The Government, Corporations, and Green Capitalism

A gas leak sets of an explosion in East Harlem. By: Ozier Muhammad

No more than two weeks ago, the citizens of New York City, particularly Harlem, were shocked when they heard the news about two buildings being leveled to the ground by due to a gas leak explosion, leaving at least six people dead. It was later reported that neighborhood citizens have been complaining for months about gas odor prior to the accident, but their complaints fell on deaf ears. This neglect and disregard to the lives and well-being of the Harlem residents is not surprising in light of the fact that the Harlem community has suffered and continues to suffer from great environmental burdens.

When discussing environmental racism issues, it is easy to talk about such issues by only focusing on the victims of acts of discrimination. For example, many environmental activists and organizations have put great amounts of time and effort into proving that racial minorities are, indeed, treated unequally when it comes to toxic waste and dumping sites. However, if there is a victim then there has to be a perpetrator. So the question that begs to be asked is who is the perpetrator here? Who is responsible for further perpetuating such systems of racism and violence against people of color? And lastly, who is benefiting from perpetuating environmental racism?
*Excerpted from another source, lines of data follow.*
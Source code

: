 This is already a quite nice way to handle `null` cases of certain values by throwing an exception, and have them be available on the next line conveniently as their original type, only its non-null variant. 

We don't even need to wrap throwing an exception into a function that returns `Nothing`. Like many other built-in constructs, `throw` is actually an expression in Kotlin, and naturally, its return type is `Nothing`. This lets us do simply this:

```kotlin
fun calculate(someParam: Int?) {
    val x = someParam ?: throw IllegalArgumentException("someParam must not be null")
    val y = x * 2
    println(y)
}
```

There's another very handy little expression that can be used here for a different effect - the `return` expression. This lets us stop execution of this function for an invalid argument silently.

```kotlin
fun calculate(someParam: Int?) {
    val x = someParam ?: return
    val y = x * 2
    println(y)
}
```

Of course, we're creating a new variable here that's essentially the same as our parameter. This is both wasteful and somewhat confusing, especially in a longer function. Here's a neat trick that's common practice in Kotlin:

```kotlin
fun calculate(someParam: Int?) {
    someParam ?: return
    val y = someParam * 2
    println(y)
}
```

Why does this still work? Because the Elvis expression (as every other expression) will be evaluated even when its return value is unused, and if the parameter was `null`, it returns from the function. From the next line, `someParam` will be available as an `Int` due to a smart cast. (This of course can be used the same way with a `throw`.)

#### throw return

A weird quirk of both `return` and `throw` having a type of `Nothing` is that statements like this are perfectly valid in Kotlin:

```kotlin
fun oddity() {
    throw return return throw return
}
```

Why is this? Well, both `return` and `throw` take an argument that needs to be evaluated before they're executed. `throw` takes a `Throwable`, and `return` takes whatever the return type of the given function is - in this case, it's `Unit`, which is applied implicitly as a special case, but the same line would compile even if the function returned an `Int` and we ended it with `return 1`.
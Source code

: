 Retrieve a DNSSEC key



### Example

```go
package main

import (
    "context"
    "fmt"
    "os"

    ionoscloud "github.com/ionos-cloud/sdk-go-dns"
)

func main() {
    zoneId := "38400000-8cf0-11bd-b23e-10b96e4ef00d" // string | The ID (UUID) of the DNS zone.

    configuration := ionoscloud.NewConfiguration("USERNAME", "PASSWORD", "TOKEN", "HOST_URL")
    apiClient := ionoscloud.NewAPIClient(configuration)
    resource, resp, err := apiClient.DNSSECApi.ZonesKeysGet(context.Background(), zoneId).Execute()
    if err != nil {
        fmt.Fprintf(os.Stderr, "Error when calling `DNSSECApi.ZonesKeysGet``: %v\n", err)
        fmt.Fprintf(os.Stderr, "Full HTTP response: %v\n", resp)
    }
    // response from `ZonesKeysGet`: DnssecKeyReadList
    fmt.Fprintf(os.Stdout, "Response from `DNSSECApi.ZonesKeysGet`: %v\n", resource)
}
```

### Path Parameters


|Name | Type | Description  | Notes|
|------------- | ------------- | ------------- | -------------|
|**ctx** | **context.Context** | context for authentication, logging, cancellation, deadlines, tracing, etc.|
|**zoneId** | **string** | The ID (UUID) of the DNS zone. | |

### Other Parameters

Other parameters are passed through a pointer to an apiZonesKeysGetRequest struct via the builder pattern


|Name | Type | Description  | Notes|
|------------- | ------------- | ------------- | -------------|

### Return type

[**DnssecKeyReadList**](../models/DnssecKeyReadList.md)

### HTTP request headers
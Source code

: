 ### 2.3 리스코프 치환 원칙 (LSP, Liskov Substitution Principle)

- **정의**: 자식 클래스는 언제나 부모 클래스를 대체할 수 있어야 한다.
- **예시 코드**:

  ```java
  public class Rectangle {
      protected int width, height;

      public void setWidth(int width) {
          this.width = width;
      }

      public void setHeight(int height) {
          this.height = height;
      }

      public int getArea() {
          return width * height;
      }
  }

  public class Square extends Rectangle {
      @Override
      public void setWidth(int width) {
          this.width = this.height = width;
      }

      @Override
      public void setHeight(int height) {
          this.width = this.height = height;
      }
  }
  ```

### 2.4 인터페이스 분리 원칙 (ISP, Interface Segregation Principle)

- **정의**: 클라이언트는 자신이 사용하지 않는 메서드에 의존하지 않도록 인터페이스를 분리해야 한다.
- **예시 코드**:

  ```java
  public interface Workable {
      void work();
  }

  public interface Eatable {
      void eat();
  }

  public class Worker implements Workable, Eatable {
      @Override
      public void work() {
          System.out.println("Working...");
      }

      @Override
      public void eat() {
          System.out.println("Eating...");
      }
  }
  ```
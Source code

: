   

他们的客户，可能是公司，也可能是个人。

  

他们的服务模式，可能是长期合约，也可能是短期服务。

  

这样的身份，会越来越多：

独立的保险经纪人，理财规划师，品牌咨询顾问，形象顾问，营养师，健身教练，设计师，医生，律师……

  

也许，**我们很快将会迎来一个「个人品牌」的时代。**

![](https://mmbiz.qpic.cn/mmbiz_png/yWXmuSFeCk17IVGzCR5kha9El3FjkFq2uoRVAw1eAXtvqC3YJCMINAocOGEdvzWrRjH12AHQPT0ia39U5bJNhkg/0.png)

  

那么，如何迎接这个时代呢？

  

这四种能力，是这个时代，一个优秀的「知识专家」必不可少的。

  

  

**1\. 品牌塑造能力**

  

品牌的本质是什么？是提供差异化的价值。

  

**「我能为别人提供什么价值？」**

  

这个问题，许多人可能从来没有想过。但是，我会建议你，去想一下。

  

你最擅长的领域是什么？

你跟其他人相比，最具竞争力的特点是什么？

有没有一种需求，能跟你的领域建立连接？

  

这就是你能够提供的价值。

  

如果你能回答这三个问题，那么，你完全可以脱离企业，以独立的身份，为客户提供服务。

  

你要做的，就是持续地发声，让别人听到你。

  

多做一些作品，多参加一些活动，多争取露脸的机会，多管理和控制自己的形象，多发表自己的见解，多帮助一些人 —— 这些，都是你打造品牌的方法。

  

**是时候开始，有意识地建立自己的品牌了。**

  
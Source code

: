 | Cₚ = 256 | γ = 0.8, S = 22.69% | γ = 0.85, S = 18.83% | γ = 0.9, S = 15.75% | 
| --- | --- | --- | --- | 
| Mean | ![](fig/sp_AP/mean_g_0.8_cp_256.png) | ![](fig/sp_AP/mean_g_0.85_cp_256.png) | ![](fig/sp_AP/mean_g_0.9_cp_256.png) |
First of all, one of the major players is the government of the United States. The government had to start paying attention to this issue around 1970, when the United States Public Health Services admitted that there was a phenomena of lead poisoning being more common among black and Hispanic children in comparison to white children. Acknowledgement was a step forward, but that alone did not solved any problems. Over the next years, the government starts taking this issue more seriously, as the Environmental Protection Agency (EPA) established its own Environmental Justice office. However, the EPA was accused of denying civil rights protection for communities of color by multiple environmental activism groups. The Center on Race, Poverty and the Environment also accused the EPA of failing to enforce the Civil Rights Act. In a Hispanic high school in California, parents noticed that the California Department of Pesticide Regulation (CDPR) allows much greater amounts of methyl bromide (a toxic chemical that was later banned) to be applied around schools populated predominantly by Latino kids. The EPA found a clear violation of the Civil Rights Act, however, instead of taking serious legal action, the EPA used back-door negotiations, and reached a settlement with the California Department of Pesticide Regulation. This settlement was reached in 2011, eleven years after the parents first complained. This settlement also was reached excluding the parents and their attorneys. This is one among many cases in which government funded or government agencies fail to enforce government laws, and work to perpetuate racism. Reaching such settlement might have been in the best interest of the EPA and the CDPR, and it also might have been the easiest way to end this issue, nonetheless, the children who were unjustly and illegally discriminated against did not get the justice they deserved as citizens of the United States.

The other player in this is private corporations and the idea of green capitalism. . In the beginning of the 21st century, the concept of Corporate Social/Environmental Responsibility appeared; this means that corporations have a responsibility to be socially and environmentally ethical. Since then many industries have been trying to make their products more environmental friendly. This feeds directly into the other concept which is Green Capitalism. The name is somewhat self-explanatory: a more environment-friendly capitalist system. For example, for companies that encourage eating organic food (which is far more expensive than genetically modified food) were found to be cleaning Native American land in order to make space for growing organic food. This is a perfect example of how corporations and companies work to perpetuate environmental violence against racial minorities, while still capitalizing on environmentalism, and making profit out of appearing environment friendly.

Environmental racism leaves victims, and therefore, there has to be perpetrator as well. The emergency departments that the people of Harlem complained to but were neglected by, the EPA and their policies of avoiding confrontation and not enforcing government acts, and lastly the private sector which capitalized on environmentalism while constantly hurting the environment belonging to minorities, all of these are perpetrators, and they all benefit from the current system.